**Problem to solve:**
Check every line of the data below for the word "Computer". Copy the ones that have it.

**Supplied records:**
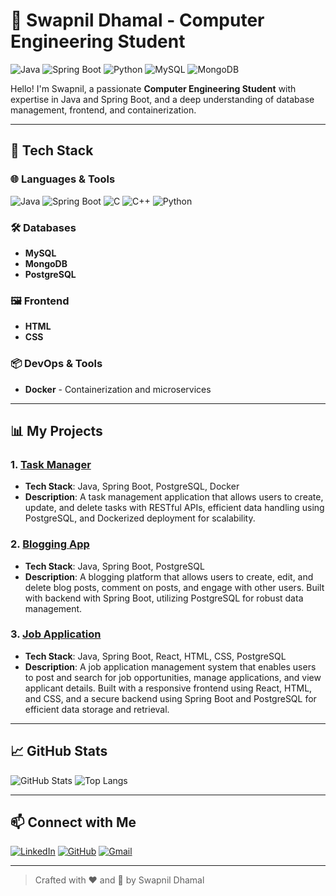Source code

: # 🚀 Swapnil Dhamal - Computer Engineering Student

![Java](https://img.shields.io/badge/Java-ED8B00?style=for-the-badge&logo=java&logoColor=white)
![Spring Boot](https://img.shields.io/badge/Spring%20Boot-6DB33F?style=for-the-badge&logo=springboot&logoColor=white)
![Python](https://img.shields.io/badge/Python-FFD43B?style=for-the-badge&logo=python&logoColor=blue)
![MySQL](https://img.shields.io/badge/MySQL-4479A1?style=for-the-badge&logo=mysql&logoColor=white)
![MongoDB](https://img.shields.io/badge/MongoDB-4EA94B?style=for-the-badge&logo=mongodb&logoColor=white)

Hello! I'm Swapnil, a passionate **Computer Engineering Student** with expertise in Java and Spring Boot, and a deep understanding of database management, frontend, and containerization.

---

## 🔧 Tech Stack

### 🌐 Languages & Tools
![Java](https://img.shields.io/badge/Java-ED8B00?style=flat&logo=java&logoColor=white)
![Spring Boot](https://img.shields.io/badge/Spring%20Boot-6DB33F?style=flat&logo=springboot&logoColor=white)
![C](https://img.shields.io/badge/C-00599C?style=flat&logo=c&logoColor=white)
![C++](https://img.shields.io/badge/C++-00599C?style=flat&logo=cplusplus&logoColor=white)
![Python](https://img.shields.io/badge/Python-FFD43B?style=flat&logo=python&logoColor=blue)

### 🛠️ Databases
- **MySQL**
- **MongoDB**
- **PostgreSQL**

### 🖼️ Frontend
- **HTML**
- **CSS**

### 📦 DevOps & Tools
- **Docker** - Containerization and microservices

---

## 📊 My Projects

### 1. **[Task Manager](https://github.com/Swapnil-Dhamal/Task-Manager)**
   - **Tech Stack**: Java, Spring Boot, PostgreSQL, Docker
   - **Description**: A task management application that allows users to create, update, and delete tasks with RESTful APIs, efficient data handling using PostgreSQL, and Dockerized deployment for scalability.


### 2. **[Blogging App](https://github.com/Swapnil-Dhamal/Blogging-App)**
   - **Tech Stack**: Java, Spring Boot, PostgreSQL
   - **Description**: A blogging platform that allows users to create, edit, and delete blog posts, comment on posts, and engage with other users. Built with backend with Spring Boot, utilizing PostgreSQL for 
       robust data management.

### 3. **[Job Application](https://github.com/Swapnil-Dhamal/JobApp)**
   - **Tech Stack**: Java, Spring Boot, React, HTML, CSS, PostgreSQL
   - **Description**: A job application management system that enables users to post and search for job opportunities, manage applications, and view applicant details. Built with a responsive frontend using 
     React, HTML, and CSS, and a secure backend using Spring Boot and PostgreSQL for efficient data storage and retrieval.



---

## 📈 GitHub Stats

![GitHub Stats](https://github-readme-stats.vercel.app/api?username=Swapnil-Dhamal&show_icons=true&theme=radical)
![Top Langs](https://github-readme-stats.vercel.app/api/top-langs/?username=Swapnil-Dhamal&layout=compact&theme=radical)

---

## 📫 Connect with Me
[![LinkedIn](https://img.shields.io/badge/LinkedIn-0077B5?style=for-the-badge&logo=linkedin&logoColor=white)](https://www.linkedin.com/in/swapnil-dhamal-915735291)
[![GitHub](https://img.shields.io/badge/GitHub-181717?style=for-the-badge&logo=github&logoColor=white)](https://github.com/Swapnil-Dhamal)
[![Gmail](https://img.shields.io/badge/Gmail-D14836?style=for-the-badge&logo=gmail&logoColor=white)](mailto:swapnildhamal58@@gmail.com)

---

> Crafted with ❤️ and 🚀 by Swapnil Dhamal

---

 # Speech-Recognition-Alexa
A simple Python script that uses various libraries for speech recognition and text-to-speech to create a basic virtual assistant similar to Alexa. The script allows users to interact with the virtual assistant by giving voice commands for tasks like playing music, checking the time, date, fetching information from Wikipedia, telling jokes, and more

**Solution:**
: # 🚀 Swapnil Dhamal - Computer Engineering Student
Hello! I'm Swapnil, a passionate **Computer Engineering Student** with expertise in Java and Spring Boot, and a deep understanding of database management, frontend, and containerization.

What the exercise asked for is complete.